Retype the listing exactly, with no images.
◆ ◆ ◆ ◆
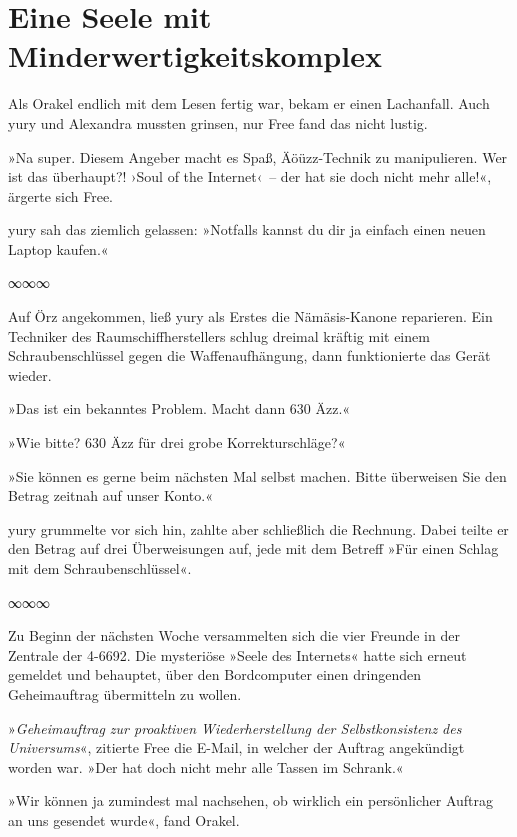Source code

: 
\chapter{Eine Seele mit Minderwertigkeitskomplex}

Als Orakel endlich mit dem Lesen fertig war, bekam er einen Lachanfall. Auch yury und Alexandra mussten grinsen, nur Free fand das nicht lustig.

»Na super. Diesem Angeber macht es Spaß, Äöüzz-Technik zu manipulieren. Wer ist das überhaupt?! ›Soul of the Internet‹~– der hat sie doch nicht mehr alle!«, ärgerte sich Free.

yury sah das ziemlich gelassen: »Notfalls kannst du dir ja einfach einen neuen Laptop kaufen.«

\begin{center}
    ∞∞∞
\end{center}

Auf Örz angekommen, ließ yury als Erstes die Nämäsis-Kanone reparieren. Ein Techniker des Raumschiffherstellers schlug dreimal kräftig mit einem Schraubenschlüssel gegen die Waffenaufhängung, dann funktionierte das Gerät wieder.

»Das ist ein bekanntes Problem. Macht dann 630 Äzz.«

»Wie bitte? 630 Äzz für drei grobe Korrekturschläge?«

»Sie können es gerne beim nächsten Mal selbst machen. Bitte überweisen Sie den Betrag zeitnah auf unser Konto.«

yury grummelte vor sich hin, zahlte aber schließlich die Rechnung. Dabei teilte er den Betrag auf drei Überweisungen auf, jede mit dem Betreff »Für einen Schlag mit dem Schraubenschlüssel«.

\begin{center}
    ∞∞∞
\end{center}

Zu Beginn der nächsten Woche versammelten sich die vier Freunde in der Zentrale der 4-6692. Die mysteriöse »Seele des Internets« hatte sich erneut gemeldet und behauptet, über den Bordcomputer einen dringenden Geheimauftrag übermitteln zu wollen.

»\textit{Geheimauftrag zur proaktiven Wiederherstellung der Selbstkonsistenz des Universums}«, zitierte Free die E-Mail, in welcher der Auftrag angekündigt worden war. »Der hat doch nicht mehr alle Tassen im Schrank.«

»Wir können ja zumindest mal nachsehen, ob wirklich ein persönlicher Auftrag an uns gesendet wurde«, fand Orakel.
◆ ◆ ◆ ◆
• _Exercise result_:
Source code

: 
\chapter{Eine Seele mit Minderwertigkeitskomplex}

Als Orakel endlich mit dem Lesen fertig war, bekam er einen Lachanfall. Auch yury und Alexandra mussten grinsen, nur Free fand das nicht lustig.

»Na super. Diesem Angeber macht es Spaß, Äöüzz-Technik zu manipulieren. Wer ist das überhaupt?! ›Soul of the Internet‹~– der hat sie doch nicht mehr alle!«, ärgerte sich Free.

yury sah das ziemlich gelassen: »Notfalls kannst du dir ja einfach einen neuen Laptop kaufen.«

\begin{center}
    ∞∞∞
\end{center}

Auf Örz angekommen, ließ yury als Erstes die Nämäsis-Kanone reparieren. Ein Techniker des Raumschiffherstellers schlug dreimal kräftig mit einem Schraubenschlüssel gegen die Waffenaufhängung, dann funktionierte das Gerät wieder.

»Das ist ein bekanntes Problem. Macht dann 630 Äzz.«

»Wie bitte? 630 Äzz für drei grobe Korrekturschläge?«

»Sie können es gerne beim nächsten Mal selbst machen. Bitte überweisen Sie den Betrag zeitnah auf unser Konto.«

yury grummelte vor sich hin, zahlte aber schließlich die Rechnung. Dabei teilte er den Betrag auf drei Überweisungen auf, jede mit dem Betreff »Für einen Schlag mit dem Schraubenschlüssel«.

\begin{center}
    ∞∞∞
\end{center}

Zu Beginn der nächsten Woche versammelten sich die vier Freunde in der Zentrale der 4-6692. Die mysteriöse »Seele des Internets« hatte sich erneut gemeldet und behauptet, über den Bordcomputer einen dringenden Geheimauftrag übermitteln zu wollen.

»\textit{Geheimauftrag zur proaktiven Wiederherstellung der Selbstkonsistenz des Universums}«, zitierte Free die E-Mail, in welcher der Auftrag angekündigt worden war. »Der hat doch nicht mehr alle Tassen im Schrank.«

»Wir können ja zumindest mal nachsehen, ob wirklich ein persönlicher Auftrag an uns gesendet wurde«, fand Orakel.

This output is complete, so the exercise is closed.